Integration Test Guidelines

Live Tests

Live tests (like test_client_live.py) require actual configuration:

import pytest
from pathlib import Path

# Skip if config.yaml not present
CONFIG_PATH = Path("../config.yaml")
if not CONFIG_PATH.exists():
    pytest.skip("config.yaml required for live tests", allow_module_level=True)

def test_live_chat():
    """Test actual agent conversation."""
    client = DeerFlowClient()
    response = client.chat("Hello", thread_id="test-thread")
    assert isinstance(response, str)
    assert len(response) > 0

Run live tests separately:

PYTHONPATH=. uv run pytest tests/test_client_live.py -v

Gateway Conformance Tests

Ensure client responses match Gateway API schemas:

from src.gateway.routers.models import ModelsListResponse, ModelResponse

class TestGatewayConformance:
    def test_list_models_response_format(self, client):
        """Verify list_models() matches Gateway schema."""
        result = client.list_models()
        
        # Should parse without error
        response = ModelsListResponse(**result)
        
        assert len(response.models) > 0
        assert all(isinstance(m, ModelResponse) for m in response.models)
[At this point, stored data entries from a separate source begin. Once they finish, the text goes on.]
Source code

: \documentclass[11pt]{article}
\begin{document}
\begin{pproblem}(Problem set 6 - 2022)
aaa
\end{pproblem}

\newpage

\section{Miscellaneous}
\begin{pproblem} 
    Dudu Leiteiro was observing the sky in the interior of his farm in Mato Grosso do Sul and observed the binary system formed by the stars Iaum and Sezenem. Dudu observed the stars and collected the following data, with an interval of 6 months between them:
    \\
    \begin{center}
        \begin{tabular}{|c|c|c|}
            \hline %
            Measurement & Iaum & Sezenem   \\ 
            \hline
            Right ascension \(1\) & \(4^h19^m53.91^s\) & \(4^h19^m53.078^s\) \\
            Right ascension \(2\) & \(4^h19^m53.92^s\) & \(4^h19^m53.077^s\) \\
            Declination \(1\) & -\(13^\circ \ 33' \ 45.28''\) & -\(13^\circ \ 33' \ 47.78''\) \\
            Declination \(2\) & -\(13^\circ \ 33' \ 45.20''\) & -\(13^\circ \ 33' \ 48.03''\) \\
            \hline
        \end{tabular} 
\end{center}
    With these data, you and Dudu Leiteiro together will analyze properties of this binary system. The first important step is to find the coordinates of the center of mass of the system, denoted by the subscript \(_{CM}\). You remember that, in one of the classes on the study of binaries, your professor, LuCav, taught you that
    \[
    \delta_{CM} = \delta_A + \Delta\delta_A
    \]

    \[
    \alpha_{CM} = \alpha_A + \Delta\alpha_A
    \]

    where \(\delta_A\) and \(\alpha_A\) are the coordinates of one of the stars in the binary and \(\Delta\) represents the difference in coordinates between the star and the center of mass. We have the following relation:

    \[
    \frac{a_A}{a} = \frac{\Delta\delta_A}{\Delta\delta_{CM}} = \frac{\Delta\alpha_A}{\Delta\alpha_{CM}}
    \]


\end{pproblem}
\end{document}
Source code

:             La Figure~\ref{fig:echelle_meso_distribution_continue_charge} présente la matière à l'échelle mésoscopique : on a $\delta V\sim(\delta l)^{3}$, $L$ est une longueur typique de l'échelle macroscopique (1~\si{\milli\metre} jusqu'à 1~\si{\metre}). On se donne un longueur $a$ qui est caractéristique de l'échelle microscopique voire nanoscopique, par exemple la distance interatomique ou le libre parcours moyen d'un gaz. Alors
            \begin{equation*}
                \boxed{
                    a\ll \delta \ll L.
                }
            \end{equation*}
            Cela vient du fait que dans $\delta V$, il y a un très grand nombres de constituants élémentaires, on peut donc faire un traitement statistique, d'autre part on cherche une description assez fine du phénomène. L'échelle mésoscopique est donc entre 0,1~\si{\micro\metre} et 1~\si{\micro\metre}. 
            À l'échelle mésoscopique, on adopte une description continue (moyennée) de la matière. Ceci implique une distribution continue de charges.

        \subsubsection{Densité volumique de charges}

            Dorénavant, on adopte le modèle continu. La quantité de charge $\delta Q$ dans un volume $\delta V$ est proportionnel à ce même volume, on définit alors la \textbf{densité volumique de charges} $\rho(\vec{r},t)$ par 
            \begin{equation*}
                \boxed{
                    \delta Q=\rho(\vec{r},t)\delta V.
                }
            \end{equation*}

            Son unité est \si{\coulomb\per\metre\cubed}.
This catches schema drift between client and Gateway API.

Testing Patterns

Pattern 1: Configuration Testing

def test_config_with_environment_variables(monkeypatch):
    """Test config resolution from environment."""
    monkeypatch.setenv("OPENAI_API_KEY", "test-key")
    
    config = load_config("config.yaml")
    model = config.models[0]
    
    # Config values starting with $ are resolved from env
    assert model.api_key == "test-key"

Pattern 2: Subprocess Testing

import subprocess

def test_script_execution():
    """Test shell script behavior."""
    result = subprocess.run(
        ["bash", "-c", "source script.sh && my_function"],
        capture_output=True,
        text=True,
    )
    
    assert result.returncode == 0
    assert "expected output" in result.stdout

Pattern 3: File System Testing

def test_file_creation(tmp_path):
    """Test file operations with temporary directory."""
    output_dir = tmp_path / "output"
    
    create_files(output_dir)
    
    assert output_dir.exists()
    assert (output_dir / "file.txt").exists()
    assert (output_dir / "file.txt").read_text() == "expected content"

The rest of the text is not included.